味噌汁の中のキュウリよりも、相変わらずのクロードのほうに笑いがこみ上げる。
一度笑い出したら止まらなかった。
「……やはり、あなた様はそうやって笑っていらっしゃったほうがいい」
クロードの表情がふっと緩んで、伸ばした指先がPrincessの髪に触れた。
「クロードさん?」
「あ……失礼いたしました」
自分自身の動きに驚いて、クロードが手を彼の胸元に引き戻す。
しかし、次の瞬間、彼の顔はもう、執事のそれだった。
「今日は大変陽気がいいですから、こちらの窓を開けさせていただいてもよろしいでしょうか」
「ええ、どうぞ。
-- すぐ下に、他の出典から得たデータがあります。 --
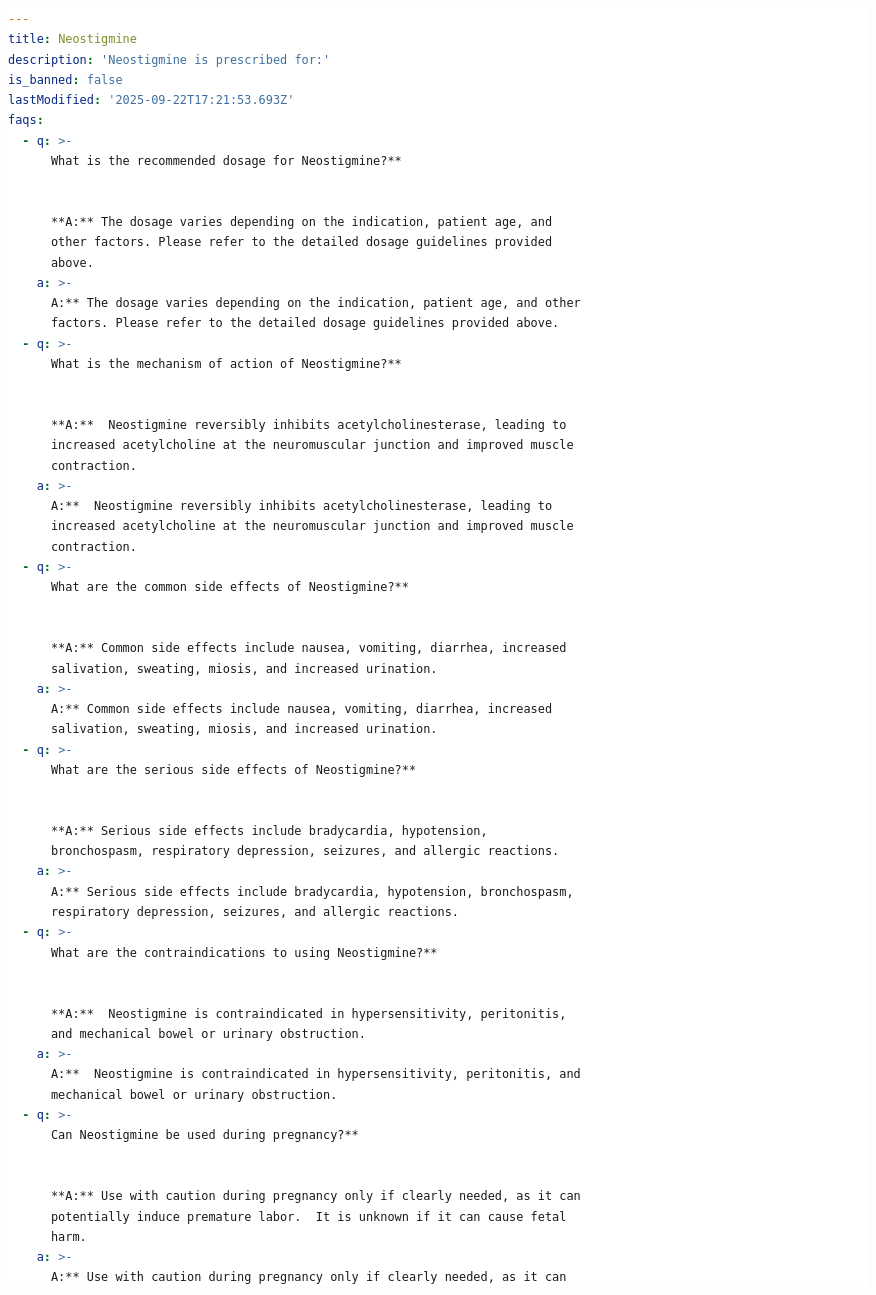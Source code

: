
 ```yaml
---
title: Neostigmine
description: 'Neostigmine is prescribed for:'
is_banned: false
lastModified: '2025-09-22T17:21:53.693Z'
faqs:
  - q: >-
      What is the recommended dosage for Neostigmine?**


      **A:** The dosage varies depending on the indication, patient age, and
      other factors. Please refer to the detailed dosage guidelines provided
      above.
    a: >-
      A:** The dosage varies depending on the indication, patient age, and other
      factors. Please refer to the detailed dosage guidelines provided above.
  - q: >-
      What is the mechanism of action of Neostigmine?**


      **A:**  Neostigmine reversibly inhibits acetylcholinesterase, leading to
      increased acetylcholine at the neuromuscular junction and improved muscle
      contraction.
    a: >-
      A:**  Neostigmine reversibly inhibits acetylcholinesterase, leading to
      increased acetylcholine at the neuromuscular junction and improved muscle
      contraction.
  - q: >-
      What are the common side effects of Neostigmine?**


      **A:** Common side effects include nausea, vomiting, diarrhea, increased
      salivation, sweating, miosis, and increased urination.
    a: >-
      A:** Common side effects include nausea, vomiting, diarrhea, increased
      salivation, sweating, miosis, and increased urination.
  - q: >-
      What are the serious side effects of Neostigmine?**


      **A:** Serious side effects include bradycardia, hypotension,
      bronchospasm, respiratory depression, seizures, and allergic reactions.
    a: >-
      A:** Serious side effects include bradycardia, hypotension, bronchospasm,
      respiratory depression, seizures, and allergic reactions.
  - q: >-
      What are the contraindications to using Neostigmine?**


      **A:**  Neostigmine is contraindicated in hypersensitivity, peritonitis,
      and mechanical bowel or urinary obstruction.
    a: >-
      A:**  Neostigmine is contraindicated in hypersensitivity, peritonitis, and
      mechanical bowel or urinary obstruction.
  - q: >-
      Can Neostigmine be used during pregnancy?**


      **A:** Use with caution during pregnancy only if clearly needed, as it can
      potentially induce premature labor.  It is unknown if it can cause fetal
      harm.
    a: >-
      A:** Use with caution during pregnancy only if clearly needed, as it can
```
お願いします」
クロードが窓際に歩み寄って、両びらきの窓の取っ手に指を掛け、手前に引いた。
部屋に満ちていた、めそめそと湿った空気が、一気に青空に解き放たれる。
Princessは細胞のひとつひとつを入れ替えるように深く息を吸い、それから細く、ゆっくりと吐いていく。
……ウィル・A・スペンサー
輝くブロンドの髪。
涼やかなブルーの瞳。
甘くPrincessを呼ぶ声。
不器用なのに、心の奥底は優しさにあふれて。
これからは、思い出の中だけに生き続ける、大切なひと。
窓にかかるレースのカーテンが、春のかおりを含む風に大きく揺れた。
いつの日にか、この別れを穏やかに受け入れられるときが、きっとくる。
ゆっくりとその日を待ち続けよう。
時の薬は、ゆるやかにしか、効かないのだから。